The problem -> The result should be an exact copy of the lines from the one with "If you have" through the last line of the data below, both included.

[Saved entries]
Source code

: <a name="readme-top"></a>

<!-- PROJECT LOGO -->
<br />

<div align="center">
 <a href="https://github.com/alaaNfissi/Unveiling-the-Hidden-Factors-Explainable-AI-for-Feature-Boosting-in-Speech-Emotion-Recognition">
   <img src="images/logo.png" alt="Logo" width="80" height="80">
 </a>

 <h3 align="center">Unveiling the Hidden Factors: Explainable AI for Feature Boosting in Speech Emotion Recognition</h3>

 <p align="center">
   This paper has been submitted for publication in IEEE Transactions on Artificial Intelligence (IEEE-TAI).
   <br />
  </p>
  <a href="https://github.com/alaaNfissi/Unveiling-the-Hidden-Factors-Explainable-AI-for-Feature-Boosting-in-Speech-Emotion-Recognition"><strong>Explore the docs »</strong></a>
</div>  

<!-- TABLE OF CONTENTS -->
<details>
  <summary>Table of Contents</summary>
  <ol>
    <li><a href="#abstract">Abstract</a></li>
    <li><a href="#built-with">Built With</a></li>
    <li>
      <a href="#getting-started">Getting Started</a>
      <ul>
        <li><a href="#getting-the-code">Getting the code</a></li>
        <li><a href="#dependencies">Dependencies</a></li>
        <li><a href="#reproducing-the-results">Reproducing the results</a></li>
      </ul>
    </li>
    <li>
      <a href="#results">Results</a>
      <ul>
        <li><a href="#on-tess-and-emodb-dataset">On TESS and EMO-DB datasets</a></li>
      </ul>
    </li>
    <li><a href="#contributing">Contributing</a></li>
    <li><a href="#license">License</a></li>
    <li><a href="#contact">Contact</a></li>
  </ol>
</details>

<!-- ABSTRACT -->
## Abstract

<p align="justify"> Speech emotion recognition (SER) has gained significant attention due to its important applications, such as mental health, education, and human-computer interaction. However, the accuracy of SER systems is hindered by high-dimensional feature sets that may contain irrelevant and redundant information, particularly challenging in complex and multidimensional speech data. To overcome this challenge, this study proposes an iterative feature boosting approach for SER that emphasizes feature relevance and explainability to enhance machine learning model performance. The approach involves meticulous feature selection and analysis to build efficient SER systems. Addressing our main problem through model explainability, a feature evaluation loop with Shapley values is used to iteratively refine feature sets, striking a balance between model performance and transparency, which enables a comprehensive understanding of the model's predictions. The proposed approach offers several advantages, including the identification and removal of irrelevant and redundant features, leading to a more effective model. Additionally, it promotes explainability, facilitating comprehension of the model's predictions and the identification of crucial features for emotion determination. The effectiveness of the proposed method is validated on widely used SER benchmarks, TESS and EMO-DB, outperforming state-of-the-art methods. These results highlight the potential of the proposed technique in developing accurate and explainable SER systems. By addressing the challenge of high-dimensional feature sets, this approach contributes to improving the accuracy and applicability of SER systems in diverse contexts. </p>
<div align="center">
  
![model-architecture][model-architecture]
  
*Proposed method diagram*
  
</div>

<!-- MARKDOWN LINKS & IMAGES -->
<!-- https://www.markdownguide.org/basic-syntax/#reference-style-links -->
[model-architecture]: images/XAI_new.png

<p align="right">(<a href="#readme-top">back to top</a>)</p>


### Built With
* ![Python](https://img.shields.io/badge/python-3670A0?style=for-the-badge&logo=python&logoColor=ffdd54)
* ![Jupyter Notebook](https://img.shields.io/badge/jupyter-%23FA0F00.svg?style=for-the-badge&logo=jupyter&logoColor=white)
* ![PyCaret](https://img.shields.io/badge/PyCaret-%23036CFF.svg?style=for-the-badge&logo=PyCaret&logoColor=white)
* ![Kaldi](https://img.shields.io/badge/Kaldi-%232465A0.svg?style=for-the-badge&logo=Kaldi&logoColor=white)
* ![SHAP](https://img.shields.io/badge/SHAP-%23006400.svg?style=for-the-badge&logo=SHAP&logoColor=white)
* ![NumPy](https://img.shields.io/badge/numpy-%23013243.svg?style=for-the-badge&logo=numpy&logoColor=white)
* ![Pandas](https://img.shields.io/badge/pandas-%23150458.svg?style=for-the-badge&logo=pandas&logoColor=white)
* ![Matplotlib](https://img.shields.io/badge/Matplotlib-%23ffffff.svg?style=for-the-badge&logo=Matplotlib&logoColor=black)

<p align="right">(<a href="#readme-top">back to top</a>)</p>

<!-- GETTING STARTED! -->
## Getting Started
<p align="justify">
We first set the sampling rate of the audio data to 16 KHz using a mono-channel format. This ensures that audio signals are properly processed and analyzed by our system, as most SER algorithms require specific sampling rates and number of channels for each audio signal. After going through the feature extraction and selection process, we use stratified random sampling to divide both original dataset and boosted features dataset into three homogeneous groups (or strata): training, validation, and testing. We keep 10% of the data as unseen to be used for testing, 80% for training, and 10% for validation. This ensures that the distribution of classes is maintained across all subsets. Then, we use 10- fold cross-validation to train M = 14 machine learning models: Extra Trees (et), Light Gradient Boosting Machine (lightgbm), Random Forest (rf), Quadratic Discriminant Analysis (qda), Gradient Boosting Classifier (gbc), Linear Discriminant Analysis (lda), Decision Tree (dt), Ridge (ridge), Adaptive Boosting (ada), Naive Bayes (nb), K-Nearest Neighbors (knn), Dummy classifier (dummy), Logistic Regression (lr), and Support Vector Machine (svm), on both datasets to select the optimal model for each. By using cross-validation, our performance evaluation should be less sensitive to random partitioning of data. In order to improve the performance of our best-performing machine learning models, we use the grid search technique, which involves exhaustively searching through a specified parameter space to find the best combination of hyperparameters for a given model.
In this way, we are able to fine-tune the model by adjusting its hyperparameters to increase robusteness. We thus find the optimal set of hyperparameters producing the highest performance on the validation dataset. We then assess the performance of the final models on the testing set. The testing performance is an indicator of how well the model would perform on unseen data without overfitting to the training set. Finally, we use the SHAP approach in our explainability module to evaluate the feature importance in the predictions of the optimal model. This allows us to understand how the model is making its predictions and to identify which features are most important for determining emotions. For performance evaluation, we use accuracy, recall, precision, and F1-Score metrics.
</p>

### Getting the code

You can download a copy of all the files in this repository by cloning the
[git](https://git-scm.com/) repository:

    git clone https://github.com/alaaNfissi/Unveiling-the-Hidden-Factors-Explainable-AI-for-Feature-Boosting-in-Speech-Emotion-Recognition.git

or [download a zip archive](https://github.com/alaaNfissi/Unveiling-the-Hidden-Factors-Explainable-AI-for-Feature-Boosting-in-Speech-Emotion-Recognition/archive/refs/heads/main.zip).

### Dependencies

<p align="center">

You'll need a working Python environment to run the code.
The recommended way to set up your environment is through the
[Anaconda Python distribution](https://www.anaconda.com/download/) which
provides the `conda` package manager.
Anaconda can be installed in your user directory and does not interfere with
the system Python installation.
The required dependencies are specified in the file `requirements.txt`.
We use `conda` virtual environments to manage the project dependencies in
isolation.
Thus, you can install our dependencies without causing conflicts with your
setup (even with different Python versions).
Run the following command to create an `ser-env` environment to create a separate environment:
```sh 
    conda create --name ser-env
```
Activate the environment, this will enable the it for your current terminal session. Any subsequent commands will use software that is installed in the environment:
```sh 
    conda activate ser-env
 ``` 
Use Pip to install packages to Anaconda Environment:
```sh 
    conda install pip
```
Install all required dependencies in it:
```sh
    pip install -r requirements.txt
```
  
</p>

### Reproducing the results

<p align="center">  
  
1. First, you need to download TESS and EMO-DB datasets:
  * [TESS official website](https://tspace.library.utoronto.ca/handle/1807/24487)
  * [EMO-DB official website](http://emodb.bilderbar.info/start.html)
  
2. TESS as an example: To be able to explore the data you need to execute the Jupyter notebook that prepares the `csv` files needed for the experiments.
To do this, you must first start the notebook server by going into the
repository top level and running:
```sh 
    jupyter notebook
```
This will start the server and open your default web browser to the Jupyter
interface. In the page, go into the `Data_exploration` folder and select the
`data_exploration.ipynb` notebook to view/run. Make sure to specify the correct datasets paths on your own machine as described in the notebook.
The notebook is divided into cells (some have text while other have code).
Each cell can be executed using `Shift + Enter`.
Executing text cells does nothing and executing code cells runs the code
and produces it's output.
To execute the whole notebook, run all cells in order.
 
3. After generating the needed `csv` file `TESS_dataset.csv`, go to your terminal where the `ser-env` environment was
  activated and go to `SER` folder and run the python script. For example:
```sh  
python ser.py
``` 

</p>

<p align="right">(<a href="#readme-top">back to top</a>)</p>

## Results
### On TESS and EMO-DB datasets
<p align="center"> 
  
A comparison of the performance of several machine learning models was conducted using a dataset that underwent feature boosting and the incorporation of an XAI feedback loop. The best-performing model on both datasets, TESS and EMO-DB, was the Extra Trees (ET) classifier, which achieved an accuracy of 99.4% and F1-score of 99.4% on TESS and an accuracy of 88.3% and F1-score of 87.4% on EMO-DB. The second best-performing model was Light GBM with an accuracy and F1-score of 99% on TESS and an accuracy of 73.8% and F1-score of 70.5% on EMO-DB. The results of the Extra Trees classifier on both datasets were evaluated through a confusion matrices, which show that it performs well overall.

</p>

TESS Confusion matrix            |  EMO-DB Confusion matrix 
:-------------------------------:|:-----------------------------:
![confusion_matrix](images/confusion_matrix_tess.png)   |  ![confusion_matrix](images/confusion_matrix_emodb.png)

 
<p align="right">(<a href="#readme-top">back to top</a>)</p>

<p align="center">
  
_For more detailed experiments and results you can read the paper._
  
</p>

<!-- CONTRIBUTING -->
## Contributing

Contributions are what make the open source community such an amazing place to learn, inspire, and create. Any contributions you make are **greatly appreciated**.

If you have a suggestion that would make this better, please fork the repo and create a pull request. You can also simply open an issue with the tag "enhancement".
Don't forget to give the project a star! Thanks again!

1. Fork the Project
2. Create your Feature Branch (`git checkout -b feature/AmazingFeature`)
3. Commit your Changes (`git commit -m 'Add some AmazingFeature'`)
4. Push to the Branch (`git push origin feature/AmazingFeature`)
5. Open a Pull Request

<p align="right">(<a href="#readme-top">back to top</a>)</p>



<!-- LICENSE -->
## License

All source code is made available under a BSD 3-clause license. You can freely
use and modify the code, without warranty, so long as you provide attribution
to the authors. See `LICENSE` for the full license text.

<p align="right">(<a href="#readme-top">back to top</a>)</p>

Output ->
If you have a suggestion that would make this better, please fork the repo and create a pull request. You can also simply open an issue with the tag "enhancement".
Don't forget to give the project a star! Thanks again!

1. Fork the Project
2. Create your Feature Branch (`git checkout -b feature/AmazingFeature`)
3. Commit your Changes (`git commit -m 'Add some AmazingFeature'`)
4. Push to the Branch (`git push origin feature/AmazingFeature`)
5. Open a Pull Request

<p align="right">(<a href="#readme-top">back to top</a>)</p>



<!-- LICENSE -->
## License

All source code is made available under a BSD 3-clause license. You can freely
use and modify the code, without warranty, so long as you provide attribution
to the authors. See `LICENSE` for the full license text.

<p align="right">(<a href="#readme-top">back to top</a>)</p>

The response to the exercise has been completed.